--- DATA FOR THE TASK ---
▼

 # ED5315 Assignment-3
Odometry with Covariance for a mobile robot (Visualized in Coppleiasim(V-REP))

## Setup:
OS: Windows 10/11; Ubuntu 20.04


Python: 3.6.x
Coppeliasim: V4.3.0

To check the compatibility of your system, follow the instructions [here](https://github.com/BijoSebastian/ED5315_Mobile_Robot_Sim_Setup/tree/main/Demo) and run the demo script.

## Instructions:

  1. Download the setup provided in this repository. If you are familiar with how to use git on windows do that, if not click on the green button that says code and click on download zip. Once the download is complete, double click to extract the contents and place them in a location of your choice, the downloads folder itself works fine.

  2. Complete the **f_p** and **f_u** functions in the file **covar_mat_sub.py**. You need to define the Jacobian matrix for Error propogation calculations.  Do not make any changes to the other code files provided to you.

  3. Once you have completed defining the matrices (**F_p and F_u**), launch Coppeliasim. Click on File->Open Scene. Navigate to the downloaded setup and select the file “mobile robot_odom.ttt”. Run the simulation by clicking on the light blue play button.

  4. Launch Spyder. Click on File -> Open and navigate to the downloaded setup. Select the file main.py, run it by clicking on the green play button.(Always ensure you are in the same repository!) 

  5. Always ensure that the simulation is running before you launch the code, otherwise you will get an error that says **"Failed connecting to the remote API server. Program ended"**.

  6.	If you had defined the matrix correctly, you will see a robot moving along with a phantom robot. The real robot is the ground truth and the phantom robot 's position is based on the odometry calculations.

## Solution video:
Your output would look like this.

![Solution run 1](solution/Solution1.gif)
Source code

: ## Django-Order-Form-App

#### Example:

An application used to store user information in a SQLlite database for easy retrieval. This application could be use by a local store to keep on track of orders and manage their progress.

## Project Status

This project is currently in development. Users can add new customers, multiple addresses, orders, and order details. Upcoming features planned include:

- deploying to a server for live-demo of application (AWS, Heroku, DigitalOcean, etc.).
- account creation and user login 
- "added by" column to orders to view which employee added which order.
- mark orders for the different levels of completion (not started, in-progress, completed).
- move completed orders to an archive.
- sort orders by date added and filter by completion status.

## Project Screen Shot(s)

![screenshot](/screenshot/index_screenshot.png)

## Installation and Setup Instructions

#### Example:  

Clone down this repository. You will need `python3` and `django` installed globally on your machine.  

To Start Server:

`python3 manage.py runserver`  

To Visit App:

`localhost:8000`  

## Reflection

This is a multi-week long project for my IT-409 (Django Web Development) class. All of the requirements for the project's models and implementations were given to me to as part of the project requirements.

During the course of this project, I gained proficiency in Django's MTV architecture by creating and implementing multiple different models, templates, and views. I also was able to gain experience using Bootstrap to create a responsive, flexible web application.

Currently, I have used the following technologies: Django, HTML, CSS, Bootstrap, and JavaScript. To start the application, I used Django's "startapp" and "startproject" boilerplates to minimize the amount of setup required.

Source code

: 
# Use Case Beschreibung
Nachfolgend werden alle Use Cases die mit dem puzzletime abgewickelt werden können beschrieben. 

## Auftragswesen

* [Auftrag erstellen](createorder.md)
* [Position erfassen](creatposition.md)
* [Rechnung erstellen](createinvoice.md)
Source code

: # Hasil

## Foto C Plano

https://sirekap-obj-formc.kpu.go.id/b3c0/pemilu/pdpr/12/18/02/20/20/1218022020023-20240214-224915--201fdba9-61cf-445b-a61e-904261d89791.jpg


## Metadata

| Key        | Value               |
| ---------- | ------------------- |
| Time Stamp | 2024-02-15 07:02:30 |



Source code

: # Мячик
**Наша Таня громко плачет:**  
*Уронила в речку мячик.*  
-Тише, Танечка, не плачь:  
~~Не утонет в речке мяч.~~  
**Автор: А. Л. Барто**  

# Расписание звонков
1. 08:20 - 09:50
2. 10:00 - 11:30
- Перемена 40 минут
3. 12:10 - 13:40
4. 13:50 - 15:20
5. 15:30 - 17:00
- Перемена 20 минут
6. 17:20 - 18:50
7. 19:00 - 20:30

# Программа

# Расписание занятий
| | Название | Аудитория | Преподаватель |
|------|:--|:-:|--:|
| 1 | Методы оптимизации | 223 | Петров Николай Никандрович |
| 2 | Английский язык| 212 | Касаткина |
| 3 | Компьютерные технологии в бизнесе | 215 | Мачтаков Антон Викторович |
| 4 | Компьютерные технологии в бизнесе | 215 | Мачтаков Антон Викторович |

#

▲

--- WORK TO BE COMPLETED ---
For this listing, copy out every line that includes the word "Bootstrap".

--- WRITTEN SOLUTION ---
During the course of this project, I gained proficiency in Django's MTV architecture by creating and implementing multiple different models, templates, and views. I also was able to gain experience using Bootstrap to create a responsive, flexible web application.
Currently, I have used the following technologies: Django, HTML, CSS, Bootstrap, and JavaScript. To start the application, I used Django's "startapp" and "startproject" boilerplates to minimize the amount of setup required.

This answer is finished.